Ma i lavori vanno a rilento!

All’interno di questo scenario, per l’area catanese, al di fuori di una mera logica topografica, si potrebbe puntare a infrangere sia le barriere che la separano dal mare sia quelle che separano il centro dalle altre zone e che hanno soffocato la vocazione metropolitana della città e impedito una piena connessione del centro con le altre parti del territorio circostante.  Occorre partire da una rigenerazione dei quartieri periferici attraverso la costruzione di nuovi alloggi e la promozione di iniziative per l’agricoltura urbana, il verde, l’istruzione e l’aggregazione sociale e culturale. Occorre mettere in atto esperimenti complessi di riqualificazione edilizia e digitalizzazione, istruzione e formazione, realizzazione di attrezzature collettive, partecipazione civica e potenziamento della sicurezza, condotto a tutti i livelli istituzionali. E, ancora, costruzioni di PalaEventi per la musica e lo sport mediante un project financing.

Si è aperto da poco il cantiere nell’area del vecchio San Berillo, per la riqualificazione di via Di Prima e piazza Turi Ferro già denominata Spirito Santo, e hanno avuto inizio i lavori anche per la realizzazione di spazi a verde e nuova pavimentazione, nelle vie Pistone e delle Finanze, cuore dell’antico quartiere a “luci rosse” nel centro di Catania.  
Un piano di riqualificazione, che si inserisce all’interno dei Piani Urbani Integrati previsti per il completamento dell’area di San Berillo, principalmente legati alle misure del Pnrr che interessano la città di Catania con diversi interventi di riqualificazione urbana, per un ammontare complessivo di 74 milioni di euro di investimenti.
Sono previste – come si legge nel sito del Comune di Catania – nuove pavimentazioni, e saranno installate sedute e fioriere lungo i lati della viabilità. “Dal punto di vista impiantistico si procederà alla risistemazione dei corpi illuminanti esistenti e all’implementazione di una nuova illuminazione che, di concerto all’installazione di sistemi di videosorveglianza, garantiranno una maggiore sicurezza sociale. L’area sarà inoltre dotata di copertura WiFi e sarà resa prevalentemente pedonale grazie all’installazione di dissuasori mobili negli accessi delle due vie”.
 Il tutto, al fine di “rendere il quartiere di San Berillo finalmente agibile dal punto di vista della vivibilità e dell’immagine collettiva di questa zona di Catania… in cui saranno migliorate le condizioni igienico-sanitarie e  inseriti elementi di arredo urbano e di verde pubblico, garantendo finalmente accessibilità e sicurezza a una zona finora considerata marginale”.  Inoltre, è prevista “la realizzazione del grande parco urbano attrezzato di oltre 7 mila quadrati, nell’area dismessa compresa tra piazza della Repubblica e via Ventimiglia”.

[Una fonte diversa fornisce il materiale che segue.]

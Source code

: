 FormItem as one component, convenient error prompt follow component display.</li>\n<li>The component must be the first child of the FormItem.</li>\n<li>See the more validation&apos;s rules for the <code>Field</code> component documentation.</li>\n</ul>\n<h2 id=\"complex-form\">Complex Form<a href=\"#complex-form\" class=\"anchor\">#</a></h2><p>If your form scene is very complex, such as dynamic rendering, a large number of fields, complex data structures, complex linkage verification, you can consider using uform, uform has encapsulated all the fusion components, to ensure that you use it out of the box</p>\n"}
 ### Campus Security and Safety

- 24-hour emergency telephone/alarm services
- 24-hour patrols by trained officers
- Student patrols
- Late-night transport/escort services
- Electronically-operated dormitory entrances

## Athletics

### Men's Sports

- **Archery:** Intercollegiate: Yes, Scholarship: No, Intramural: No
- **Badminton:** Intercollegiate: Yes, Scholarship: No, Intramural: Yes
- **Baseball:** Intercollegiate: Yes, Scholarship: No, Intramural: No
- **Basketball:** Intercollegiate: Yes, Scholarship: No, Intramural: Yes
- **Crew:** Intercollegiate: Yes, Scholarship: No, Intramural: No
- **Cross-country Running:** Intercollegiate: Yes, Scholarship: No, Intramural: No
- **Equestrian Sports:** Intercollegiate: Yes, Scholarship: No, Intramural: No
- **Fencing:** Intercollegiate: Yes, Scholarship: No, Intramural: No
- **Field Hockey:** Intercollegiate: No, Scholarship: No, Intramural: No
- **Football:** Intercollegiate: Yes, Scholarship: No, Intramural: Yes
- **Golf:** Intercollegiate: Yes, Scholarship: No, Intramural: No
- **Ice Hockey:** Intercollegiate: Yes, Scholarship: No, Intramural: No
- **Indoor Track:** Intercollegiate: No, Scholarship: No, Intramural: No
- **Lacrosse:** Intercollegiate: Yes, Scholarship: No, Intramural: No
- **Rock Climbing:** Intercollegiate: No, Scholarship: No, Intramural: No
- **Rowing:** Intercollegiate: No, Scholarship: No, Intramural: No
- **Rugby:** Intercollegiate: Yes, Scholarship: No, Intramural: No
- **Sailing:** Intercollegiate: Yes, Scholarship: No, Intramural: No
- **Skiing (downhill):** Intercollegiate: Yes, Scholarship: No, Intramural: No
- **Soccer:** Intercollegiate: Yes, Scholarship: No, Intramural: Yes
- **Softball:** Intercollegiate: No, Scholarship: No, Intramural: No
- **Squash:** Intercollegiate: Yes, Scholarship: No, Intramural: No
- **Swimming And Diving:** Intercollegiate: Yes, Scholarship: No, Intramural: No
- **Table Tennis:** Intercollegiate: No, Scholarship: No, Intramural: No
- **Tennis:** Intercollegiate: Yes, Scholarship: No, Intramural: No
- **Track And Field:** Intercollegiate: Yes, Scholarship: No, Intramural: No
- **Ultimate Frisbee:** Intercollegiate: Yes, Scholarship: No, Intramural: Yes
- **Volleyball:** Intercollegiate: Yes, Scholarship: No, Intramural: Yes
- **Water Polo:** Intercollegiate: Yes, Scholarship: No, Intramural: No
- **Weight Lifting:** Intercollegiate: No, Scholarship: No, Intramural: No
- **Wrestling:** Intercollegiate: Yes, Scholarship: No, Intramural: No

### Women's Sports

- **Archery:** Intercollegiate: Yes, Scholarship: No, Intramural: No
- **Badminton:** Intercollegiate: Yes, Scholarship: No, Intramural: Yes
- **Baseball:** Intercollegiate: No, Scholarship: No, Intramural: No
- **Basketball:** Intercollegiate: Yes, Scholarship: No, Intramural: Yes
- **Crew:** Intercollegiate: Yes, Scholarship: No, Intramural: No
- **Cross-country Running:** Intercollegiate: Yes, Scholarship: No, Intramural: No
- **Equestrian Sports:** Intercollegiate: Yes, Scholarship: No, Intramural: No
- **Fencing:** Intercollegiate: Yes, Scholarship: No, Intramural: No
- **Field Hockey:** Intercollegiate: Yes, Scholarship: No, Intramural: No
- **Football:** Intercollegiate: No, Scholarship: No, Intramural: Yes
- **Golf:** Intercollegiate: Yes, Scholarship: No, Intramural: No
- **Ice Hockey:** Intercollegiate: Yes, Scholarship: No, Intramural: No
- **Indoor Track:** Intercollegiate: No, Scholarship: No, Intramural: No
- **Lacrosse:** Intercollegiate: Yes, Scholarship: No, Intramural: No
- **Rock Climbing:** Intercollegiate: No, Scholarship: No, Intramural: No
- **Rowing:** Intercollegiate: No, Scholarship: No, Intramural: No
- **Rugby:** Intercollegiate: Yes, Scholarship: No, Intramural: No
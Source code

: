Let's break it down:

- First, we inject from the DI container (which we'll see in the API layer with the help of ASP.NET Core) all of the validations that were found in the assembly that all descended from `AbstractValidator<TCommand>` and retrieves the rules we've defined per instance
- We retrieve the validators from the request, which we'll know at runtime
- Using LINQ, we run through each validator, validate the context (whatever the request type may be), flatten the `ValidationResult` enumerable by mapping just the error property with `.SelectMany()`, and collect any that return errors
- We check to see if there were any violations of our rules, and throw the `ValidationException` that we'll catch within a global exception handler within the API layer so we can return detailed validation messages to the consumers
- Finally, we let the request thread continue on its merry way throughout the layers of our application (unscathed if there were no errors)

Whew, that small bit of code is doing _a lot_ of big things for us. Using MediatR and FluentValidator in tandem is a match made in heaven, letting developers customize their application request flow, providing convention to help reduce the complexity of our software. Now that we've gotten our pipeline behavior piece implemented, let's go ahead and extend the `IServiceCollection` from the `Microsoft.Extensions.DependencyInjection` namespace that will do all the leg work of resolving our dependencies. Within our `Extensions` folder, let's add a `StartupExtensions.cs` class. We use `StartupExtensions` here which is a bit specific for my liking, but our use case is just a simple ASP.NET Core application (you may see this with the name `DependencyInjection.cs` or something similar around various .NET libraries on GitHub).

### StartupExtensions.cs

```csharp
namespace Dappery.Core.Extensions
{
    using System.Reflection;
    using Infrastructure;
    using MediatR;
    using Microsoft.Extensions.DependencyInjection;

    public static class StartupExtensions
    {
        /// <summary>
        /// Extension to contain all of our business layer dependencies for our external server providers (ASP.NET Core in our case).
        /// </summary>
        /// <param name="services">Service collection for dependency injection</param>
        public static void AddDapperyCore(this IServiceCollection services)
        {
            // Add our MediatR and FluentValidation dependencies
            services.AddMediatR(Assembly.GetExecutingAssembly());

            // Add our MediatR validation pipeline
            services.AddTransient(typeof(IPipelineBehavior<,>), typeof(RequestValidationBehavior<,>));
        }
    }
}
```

L’intervento potrebbe essere l’inizio di un possibile percorso di recupero urbano, che vede per la prima volta la possibilità di estendere la città fino al mare attraverso la realizzazione di un grande spazio pubblico, un parco lineare che congiunge il cuore della città alla costa, nel rispetto della memoria e dell’identità cittadina.

Insieme a queste iniziative, però, occorre mettere a regime almeno altri tre cospicui campi di azione su temi irrisolti: l’impiego del patrimonio immobiliare pubblico e la sua rigenerazione; la risoluta definizione di programmi per nuove abitazioni, attraverso processi di rigenerazione edilizia; la realizzazione di piani di manutenzione, decoro e viabilità su scala metropolitana. “Per integrare queste opere in una logica di sistema è indispensabile, secondo Amedeo Lepore, anche in tempi difficili, rinsaldare una collaborazione e una sinergia istituzionale su scopi specifici, ma di grande valore per la comunità. Non dimenticando, come ha ammonito Saskia Sassen, che le maggiori città, oltre a dovere curare il benessere dei loro abitanti, sono parte di una competizione a livello nazionale e internazionale per affermare la loro attrattività. Solo in questo modo, Catania, Napoli e il Mezzogiorno potranno vincere la sfida.